Au début de la semaine du 10 février, le président Trump a signé des décrets imposant des tarifs universels de 25 % sur les importations d’acier et d’aluminium (en anglais), sans aucune exception ni exemption. Lorsqu’ils entreront en vigueur le 12 mars prochain, les tarifs élargis couvriront toutes les importations, annulant par le fait même des accords conclus précédemment avec le Canada, l’Union européenne, le Royaume-Uni, le Japon, l’Australie et d’autres pays.

En ce qui concerne le Canada, ces décrets mettent fin aux exemptions que le Canada avait négociées lors de la dernière présidence de Trump. Rappelons-nous qu’en 2018, lors de la renégociation de l’ALENA, le président avait imposé des tarifs de sécurité nationale au titre de l’article 232 de 25 % et de 10 % sur l’acier et l’aluminium canadiens, respectivement.

À la suite de tarifs de rétorsion de la part du Canada, les deux pays avaient finalement conclu une entente en mai 2019 afin d’exempter les produits d’acier et d’aluminium, à condition que les produits canadiens n’excèdent pas de façon significative le volume des échanges au-delà des volumes antérieurs pendant une longue période.

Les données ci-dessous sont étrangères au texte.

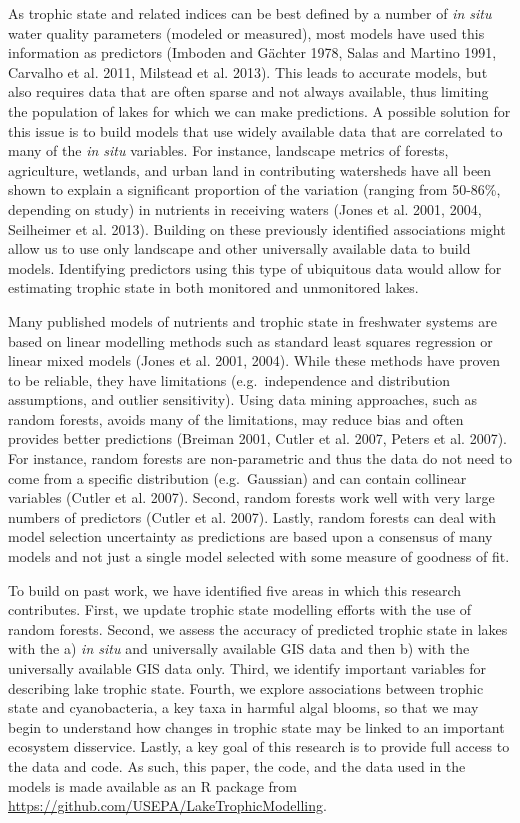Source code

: \documentclass[11pt,]{article}
\begin{document}
As trophic state and related indices can be best defined by a number of
\emph{in situ} water quality parameters (modeled or measured), most
models have used this information as predictors (Imboden and G{ä}chter
1978, Salas and Martino 1991, Carvalho et al. 2011, Milstead et al.
2013). This leads to accurate models, but also requires data that are
often sparse and not always available, thus limiting the population of
lakes for which we can make predictions. A possible solution for this
issue is to build models that use widely available data that are
correlated to many of the \emph{in situ} variables. For instance,
landscape metrics of forests, agriculture, wetlands, and urban land in
contributing watersheds have all been shown to explain a significant
proportion of the variation (ranging from 50-86\%, depending on study)
in nutrients in receiving waters (Jones et al. 2001, 2004, Seilheimer et
al. 2013). Building on these previously identified associations might
allow us to use only landscape and other universally available data to
build models. Identifying predictors using this type of ubiquitous data
would allow for estimating trophic state in both monitored and
unmonitored lakes.

Many published models of nutrients and trophic state in freshwater
systems are based on linear modelling methods such as standard least
squares regression or linear mixed models (Jones et al. 2001, 2004).
While these methods have proven to be reliable, they have limitations
(e.g.~independence and distribution assumptions, and outlier
sensitivity). Using data mining approaches, such as random forests,
avoids many of the limitations, may reduce bias and often provides
better predictions (Breiman 2001, Cutler et al. 2007, Peters et al.
2007). For instance, random forests are non-parametric and thus the data
do not need to come from a specific distribution (e.g.~Gaussian) and can
contain collinear variables (Cutler et al. 2007). Second, random forests
work well with very large numbers of predictors (Cutler et al. 2007).
Lastly, random forests can deal with model selection uncertainty as
predictions are based upon a consensus of many models and not just a
single model selected with some measure of goodness of fit.

To build on past work, we have identified five areas in which this
research contributes. First, we update trophic state modelling efforts
with the use of random forests. Second, we assess the accuracy of
predicted trophic state in lakes with the a) \emph{in situ} and
universally available GIS data and then b) with the universally
available GIS data only. Third, we identify important variables for
describing lake trophic state. Fourth, we explore associations between
trophic state and cyanobacteria, a key taxa in harmful algal blooms, so
that we may begin to understand how changes in trophic state may be
linked to an important ecosystem disservice. Lastly, a key goal of this
research is to provide full access to the data and code. As such, this
paper, the code, and the data used in the models is made available as an
R package from \url{https://github.com/USEPA/LakeTrophicModelling}.
\end{document}
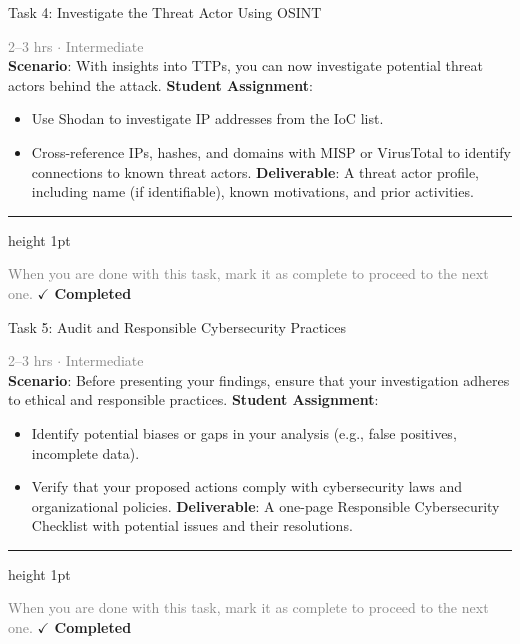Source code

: \documentclass[10pt,a4paper]{article}
\begin{document}
\begin{taskbox}{Task 4: Investigate the Threat Actor Using OSINT}

    {\small \textcolor{gray}{2--3 hrs $\cdot$ Intermediate}}\\[12pt]

    \textbf{Scenario}: With insights into TTPs, you can now investigate potential threat actors behind the attack.  
\textbf{Student Assignment}:  
\begin{itemize}
    \item Use Shodan to investigate IP addresses from the IoC list.  
    \item Cross-reference IPs, hashes, and domains with MISP or VirusTotal to identify connections to known threat actors.  
\textbf{Deliverable}: A threat actor profile, including name (if identifiable), known motivations, and prior activities.\par
\end{itemize}

    \vspace{16pt}

    \textcolor{cardBorder}{\hrule height 1pt}\vspace{8pt}

    \small \textcolor{gray}{When you are done with this task, mark it as complete to proceed to the next one.} \hfill \textbf{\textcolor{brandDark}{$\checkmark$ Completed}}

\end{taskbox}

\begin{taskbox}{Task 5: Audit and Responsible Cybersecurity Practices}

    {\small \textcolor{gray}{2--3 hrs $\cdot$ Intermediate}}\\[12pt]

    \textbf{Scenario}: Before presenting your findings, ensure that your investigation adheres to ethical and responsible practices.  
\textbf{Student Assignment}:  
\begin{itemize}
    \item Identify potential biases or gaps in your analysis (e.g., false positives, incomplete data).  
    \item Verify that your proposed actions comply with cybersecurity laws and organizational policies.  
\textbf{Deliverable}: A one-page Responsible Cybersecurity Checklist with potential issues and their resolutions.\par
\end{itemize}

    \vspace{16pt}

    \textcolor{cardBorder}{\hrule height 1pt}\vspace{8pt}

    \small \textcolor{gray}{When you are done with this task, mark it as complete to proceed to the next one.} \hfill \textbf{\textcolor{brandDark}{$\checkmark$ Completed}}

\end{taskbox}
\end{document}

Pour l’acier, l’administration Trump a décidé d’imposer de nouveaux tarifs, car « les produits de l’acier sont importés aux États-Unis en quantité et dans des circonstances telles qu’ils menacent la sécurité nationale des États-Unis ». Elle souligne en outre que « les importations en provenance du Canada ont augmenté de 18 % depuis que le Canada a été exclu des tarifs au titre de l’article 232 » imposés en 2018.

En outre, il est mentionné dans le décret que les importations ont augmenté « au-delà des normes commerciales historiques pour de nombreuses lignes de produits clés [...] et [que] les autorités [du Canada et du Mexique] ont soutenu des producteurs non compétitifs par des subventions et d’autres interventions qui ont exacerbé la crise mondiale de la surcapacité ».

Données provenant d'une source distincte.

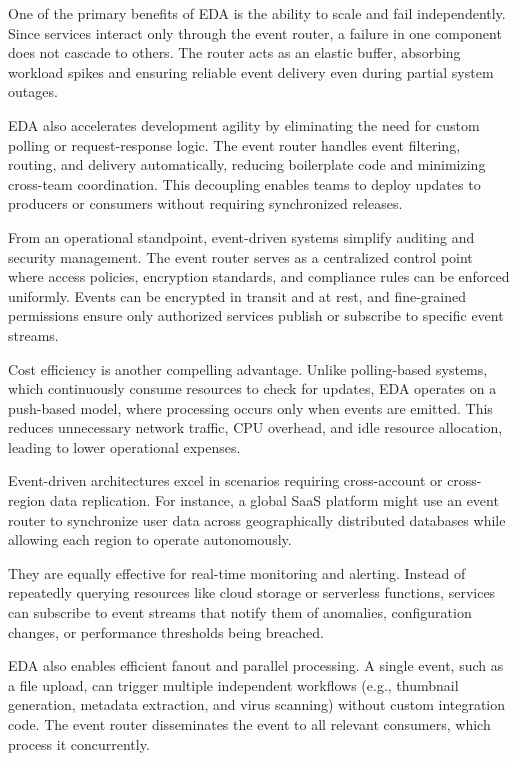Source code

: \documentclass[]{final}
\begin{document}
One of the primary benefits of EDA is the ability to scale and fail
independently. Since services interact only through the event router, a failure
in one component does not cascade to others. The router acts as an elastic
buffer, absorbing workload spikes and ensuring reliable event delivery even
during partial system outages.

EDA also accelerates development agility by eliminating the need for custom
polling or request-response logic. The event router handles event filtering,
routing, and delivery automatically, reducing boilerplate code and minimizing
cross-team coordination. This decoupling enables teams to deploy updates to
producers or consumers without requiring synchronized releases.

From an operational standpoint, event-driven systems simplify auditing and
security management. The event router serves as a centralized control point
where access policies, encryption standards, and compliance rules can be
enforced uniformly. Events can be encrypted in transit and at rest, and
fine-grained permissions ensure only authorized services publish or subscribe
to specific event streams.

Cost efficiency is another compelling advantage. Unlike polling-based systems,
which continuously consume resources to check for updates, EDA operates on a
push-based model, where processing occurs only when events are emitted. This
reduces unnecessary network traffic, CPU overhead, and idle resource allocation,
leading to lower operational expenses.

Event-driven architectures excel in scenarios requiring cross-account or
cross-region data replication. For instance, a global SaaS platform might use
an event router to synchronize user data across geographically distributed
databases while allowing each region to operate autonomously.

They are equally effective for real-time monitoring and alerting. Instead of
repeatedly querying resources like cloud storage or serverless functions,
services can subscribe to event streams that notify them of anomalies,
configuration changes, or performance thresholds being breached.

EDA also enables efficient fanout and parallel processing. A single event,
such as a file upload, can trigger multiple independent workflows (e.g.,
thumbnail generation, metadata extraction, and virus scanning) without custom
integration code. The event router disseminates the event to all relevant
consumers, which process it concurrently.
\end{document}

Quant à l’aluminium, le président Trump donne le Canada en exemple dans le décret pour justifier les tarifs : « En particulier, le volume des importations américaines d’aluminium primaire en provenance du Canada en 2024 était environ 18 % plus élevé que le volume moyen de 2015 à 2017. » Il ajoute que la portée des tarifs sera élargie pour inclure d’autres « produits dérivés de l’aluminium ».

La Maison-Blanche a ensuite annoncéque les tarifs seraient cumulatifs, ce qui signifie que les produits spécifiquement visés, tels que l’acier et l’aluminium, pourraient faire l’objet de tarifs de 50 %, incluant les tarifs initiaux de 25 % imposés sur les produits canadiens (à l’exception des produits énergétiques qui seraient soumis à des tarifs de 10 %).

L’administration Trump a également lancé l’idée d’imposer des tarifs au secteur automobile canadien en début de semaine. Lundi, le président Trump s’est expriméà ce sujet sur les ondes de Fox News : « Si nous ne concluons pas d’accord avec le Canada, nous allons imposer des tarifs élevés sur les voitures. Peut-être 50 % ou 100 %, car nous ne voulons pas de leurs voitures. Nous voulons en fabriquer à Détroit. » Le président a accusé le Canada de « voler » (article en anglais) le secteur automobile des États-Unis.

Puis, le jeudi 13 février, le président a présenté son plan (article en anglais) visant à augmenter les tarifs réciproques à l’échelle mondiale afin de se caler sur les taxes appliquées par les autres pays aux importations. Selon la note de service sur le commerce et les tarifs réciproques (en anglais), les taxes sur la valeur ajoutée constituent une barrière commerciale à inclure dans tout calcul de tarifs réciproques.

Des sources canadiennes rapportent que le président Trump considère la TPS comme une barrière commerciale. Il aurait d’ailleurs soulevé la question lors de son appel téléphonique avec le premier ministre Trudeau, le 3 février. Le premier ministre aurait rappelé au président que de nombreux États, y compris la Floride, son État d’adoption, appliquent une taxe sur les ventes.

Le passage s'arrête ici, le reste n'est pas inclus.